In preliminary talks with the city and Steamboat 700 officials, school district administrators are trying to find a way for the development to contribute to the construction of a new school, likely on a 35-acre plot the district owns near the development.

Superintendent Shalee Cunningham said developers routinely help pay for schools in California, where she moved from, and she would like to see the same happen in Steamboat.

School Board member Laura Anderson, project manager said the school district's request for assistance in building a new school is a reasonable expectation. District officials met with Steamboat 700 engineers and city representatives two weeks ago, and Anderson said the district will meet again with Steamboat 700 representatives in the near future.

Steamboat 700 Project Manager Danny Mulcahy said a school "absolutely" will be built near the development, though he does not want his group to bear all of the cost.
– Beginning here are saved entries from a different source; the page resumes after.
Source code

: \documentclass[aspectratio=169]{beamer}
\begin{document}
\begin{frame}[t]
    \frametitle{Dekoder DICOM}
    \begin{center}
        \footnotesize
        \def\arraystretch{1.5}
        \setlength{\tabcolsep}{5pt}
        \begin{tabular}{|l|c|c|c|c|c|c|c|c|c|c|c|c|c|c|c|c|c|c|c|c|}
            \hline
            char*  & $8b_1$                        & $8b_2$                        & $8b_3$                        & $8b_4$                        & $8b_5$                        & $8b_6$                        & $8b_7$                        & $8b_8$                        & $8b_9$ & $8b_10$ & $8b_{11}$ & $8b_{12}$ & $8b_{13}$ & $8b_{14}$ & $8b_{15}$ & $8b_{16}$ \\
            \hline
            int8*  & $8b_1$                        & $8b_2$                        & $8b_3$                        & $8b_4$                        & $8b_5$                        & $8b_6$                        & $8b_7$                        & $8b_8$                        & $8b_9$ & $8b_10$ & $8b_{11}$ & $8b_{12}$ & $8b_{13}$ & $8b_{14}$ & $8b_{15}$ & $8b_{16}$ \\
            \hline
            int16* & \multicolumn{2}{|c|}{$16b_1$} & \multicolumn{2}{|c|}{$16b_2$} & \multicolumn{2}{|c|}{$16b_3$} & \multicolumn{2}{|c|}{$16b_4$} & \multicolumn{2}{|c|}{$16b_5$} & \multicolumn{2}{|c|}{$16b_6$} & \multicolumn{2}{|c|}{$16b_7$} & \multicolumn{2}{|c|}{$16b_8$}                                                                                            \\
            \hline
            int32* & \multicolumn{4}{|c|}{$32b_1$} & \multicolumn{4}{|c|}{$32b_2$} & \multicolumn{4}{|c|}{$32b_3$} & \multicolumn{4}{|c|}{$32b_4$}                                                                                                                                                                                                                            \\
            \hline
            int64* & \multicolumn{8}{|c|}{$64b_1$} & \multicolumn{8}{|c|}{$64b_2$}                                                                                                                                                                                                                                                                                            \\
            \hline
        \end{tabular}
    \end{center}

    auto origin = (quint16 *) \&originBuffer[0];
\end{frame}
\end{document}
"There will be a new school out there eventually, but that demand for the new school will be caused by the people already living there," he said. "Steamboat 700 shouldn't bear the burden of an entire new school because we're generating 300 students all together. I want it to be an equitable arrangement all together."

Mulcahy said the school will be built "significantly after" the development is finished.

Growth

The school district has room for a maximum of about 60 new students at the elementary schools, Cunningham said.

The new school on the west end of town likely would be for students from kindergarten to eighth grade, meaning Steamboat Springs High School would have to accommodate those students when they reach ninth grade.

"When we built that school, we built it for physical expansion," Facilities Director Rick Denney said about the high school, which could be expanded vertically or out onto the grassy field directly outside the school's common area.

Denney also said the high school could use an alternate schedule to fit more students into existing space.